Harper Technologies GPS Display - General and Product Information: ------------------------------------
Copyright © 1995-2001 Harper Technologies. All Rights Reserved.  

GPS Display Products - general info

Background

Some time ago I picked up a surplus Trimble GPS receiver on the local ham radio market. The unit was "headless" (without display), which presented me with the choice of lugging around my laptop all the time or building a small unit to display the data. Well, I happened to have a new little microcontroller chip burning a hole in my pocket. Combined with a 2x16 LCD module and a few hundred lines of code to parse the GGA sentence the receiver was sending, I had a compact unit to show me latlong and time. I showed the unit to various ham radio friends who also had one of these Trimbles and they wanted one as well. I suddenly had a small business making kits for people. By popular demand I added code to compute and display the 6-character Maidenhead Grid Square. (Very handy when I was in Baja for a prior summer's 10GHz contest!)

The KD6PBH GPS Display Unit

The KD6PBH GPS display is a compact unit which shows latitude, longitude, UTC "zulu" time, the number of satellites and the computed Maidenhead Grid Square location. As input, the unit takes +9-15V power and a serial connection from an NMEA 2.0 compliant GPS receiver (GGA or RMC sentences required). Output is provided in a set format on an LCD display with 2 lines and 16 characters per line and LED backlight. The 6-character grid square computation is valid for any north latitude and west longitude (proper operation is guaranteed for the USA "the 50 states").

The heart of the KD6PBH GPS display is an MC68HC705J1A microcontroller in a 20 pin DIP package. This receives the serial input, drives the LCD display module, and computes the grid square from the latlong. Other components include the smart LCD module, a serial receiver chip, on-board power regulator and LCD bias voltage generator. The RS-232 receiver chip has been shown to work with commercial GPS receivers (see interfacing). The unit consumes 12-15 mA with backlight off and roughly 50 mA with backlight on. Firmware for the micro is burned into on-chip PROM, and upgrades are accomplished by replacing the microcontroller. 

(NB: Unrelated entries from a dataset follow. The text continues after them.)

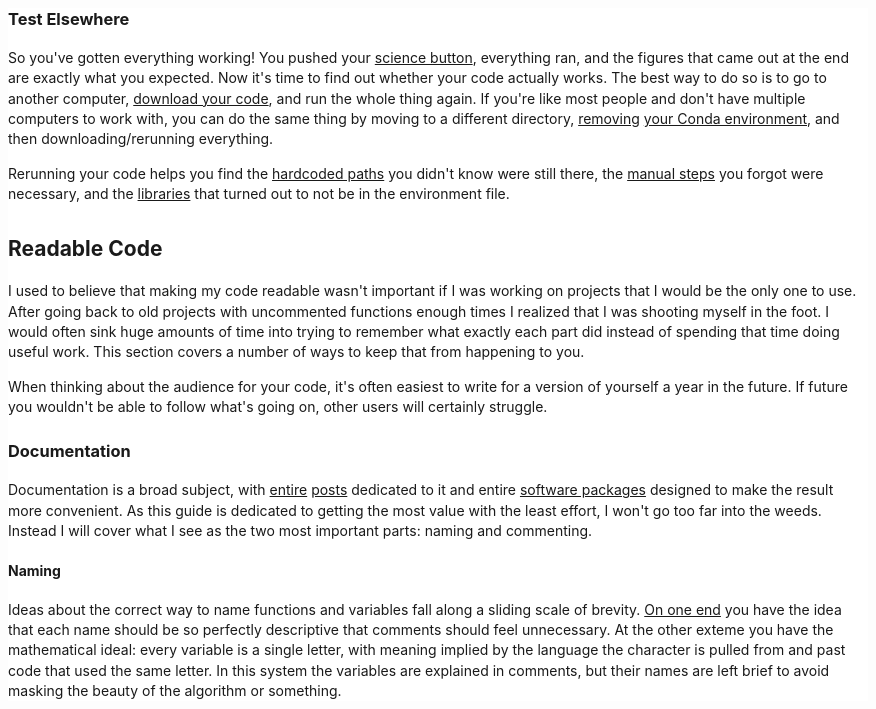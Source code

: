 
<a id="rerun"></a>
### Test Elsewhere
So you've gotten everything working!
You pushed your [science button](#button), everything ran, and the figures that came out at the end are exactly what you expected.
Now it's time to find out whether your code actually works.
The best way to do so is to go to another computer, [download your code](https://ben-heil.github.io/2020-06-16-mustdo/#publishing), and run the whole thing again.
If you're like most people and don't have multiple computers to work with, you can do the same thing by moving to a different directory,
[removing](https://docs.conda.io/projects/conda/en/latest/user-guide/tasks/manage-environments.html#removing-an-environment)
[your Conda environment](https://ben-heil.github.io/2020-06-16-mustdo/#packages),
and then downloading/rerunning everything.

Rerunning your code helps you find the [hardcoded paths](#paths) you didn't know were still there,
the [manual steps](https://ben-heil.github.io/2020-06-16-mustdo/#manual) you forgot were necessary,
and the [libraries](https://ben-heil.github.io/2020-06-16-mustdo/#packages) that turned out to not be in the environment file.



<a id="reading"></a>
## Readable Code

I used to believe that making my code readable wasn't important if I was working on projects that I would be the only one to use.
After going back to old projects with uncommented functions enough times I realized that I was shooting myself in the foot.
I would often sink huge amounts of time into trying to remember what exactly each part did instead of spending that time doing useful work.
This section covers a number of ways to keep that from happening to you.

When thinking about the audience for your code, it's often easiest to write for a version of yourself a year in the future.
If future you wouldn't be able to follow what's going on, other users will certainly struggle.


<a id="commenting"></a>
### Documentation

Documentation is a broad subject, with [entire](https://realpython.com/documenting-python-code/#commenting-vs-documenting-code) [posts](https://devguide.python.org/documenting/)
dedicated to it and entire [software packages](https://www.sphinx-doc.org/en/master/) designed to make the result more convenient.
As this guide is dedicated to getting the most value with the least effort, I won't go too far into the weeds.
Instead I will cover what I see as the two most important parts: naming and commenting.

#### Naming

Ideas about the correct way to name functions and variables fall along a sliding scale of brevity.
[On one end](https://www.goodreads.com/book/show/3735293-clean-code) you have the idea that each name should be so perfectly descriptive that
comments should feel unnecessary.
At the other exteme you have the mathematical ideal: every variable is a single letter, with meaning implied by the language the character is pulled from and past code that used the same letter.
In this system the variables are explained in comments, but their names are left brief to avoid masking the beauty of the algorithm or something.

NMEA Sentences used - GPGGA or GPRMC

The original version of this kit parsed only GPGGA sentences for latlong and time. While this works for many receivers (e.g., Trimble, Garmin 45, Tripmate), some receivers do not provide the GGA sentence. These usually do have the GPRMC sentence, which also contains latlong and time. A variant of the display unit is now available which parses the RMC sentence instead of the GGA. Note that this is an "either-or" choice - the micro is programmed to parse one or the other of these sentences. Please specify which you want when ordering).

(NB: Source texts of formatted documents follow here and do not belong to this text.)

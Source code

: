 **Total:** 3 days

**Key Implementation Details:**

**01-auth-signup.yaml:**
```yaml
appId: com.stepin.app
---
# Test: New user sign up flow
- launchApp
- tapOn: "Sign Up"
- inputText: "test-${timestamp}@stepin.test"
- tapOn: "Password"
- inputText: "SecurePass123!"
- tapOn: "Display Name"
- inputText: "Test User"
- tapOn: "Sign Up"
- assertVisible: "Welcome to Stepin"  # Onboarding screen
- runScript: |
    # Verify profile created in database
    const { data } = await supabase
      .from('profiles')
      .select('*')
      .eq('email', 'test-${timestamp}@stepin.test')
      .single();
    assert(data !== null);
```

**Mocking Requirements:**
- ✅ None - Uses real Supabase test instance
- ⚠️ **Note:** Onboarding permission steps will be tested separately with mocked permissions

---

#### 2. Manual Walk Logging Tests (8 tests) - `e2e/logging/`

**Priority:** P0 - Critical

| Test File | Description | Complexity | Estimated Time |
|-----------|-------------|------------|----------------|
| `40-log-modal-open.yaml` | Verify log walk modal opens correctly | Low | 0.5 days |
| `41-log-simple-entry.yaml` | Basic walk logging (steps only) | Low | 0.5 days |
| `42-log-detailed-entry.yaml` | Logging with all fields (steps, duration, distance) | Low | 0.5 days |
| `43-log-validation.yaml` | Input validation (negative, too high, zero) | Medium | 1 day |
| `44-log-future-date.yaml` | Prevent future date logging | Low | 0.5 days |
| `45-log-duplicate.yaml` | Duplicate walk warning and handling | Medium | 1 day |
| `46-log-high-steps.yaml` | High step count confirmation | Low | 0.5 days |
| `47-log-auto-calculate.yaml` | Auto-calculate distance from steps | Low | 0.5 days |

Please also see New Product Info for product updates and news. 

Format of the output in the 2x16 display

The current output display format is
Bll.ll hhmmssZ
LLL.LL gridsqQ

Where:

  • B is a "baton" character which spins to indicate serial line activity.
  • ll.ll is the latitude
  • LLL.LL is the longitude
  • hhmmssZ is the Zulu (UTC) time received.
  • gridsq is the six character Maidenhead grid square computed.
  • Q is an fix "quality" indicator. (For GGA units this is the number of satellites being received (tops out at 9). For RMC units this comes from the RMC field and is A for good fix and V for no fix.)
  • RMC users: The current shipping version of the RMC program also has course and speed display capability. See RMC course and speed update for more information.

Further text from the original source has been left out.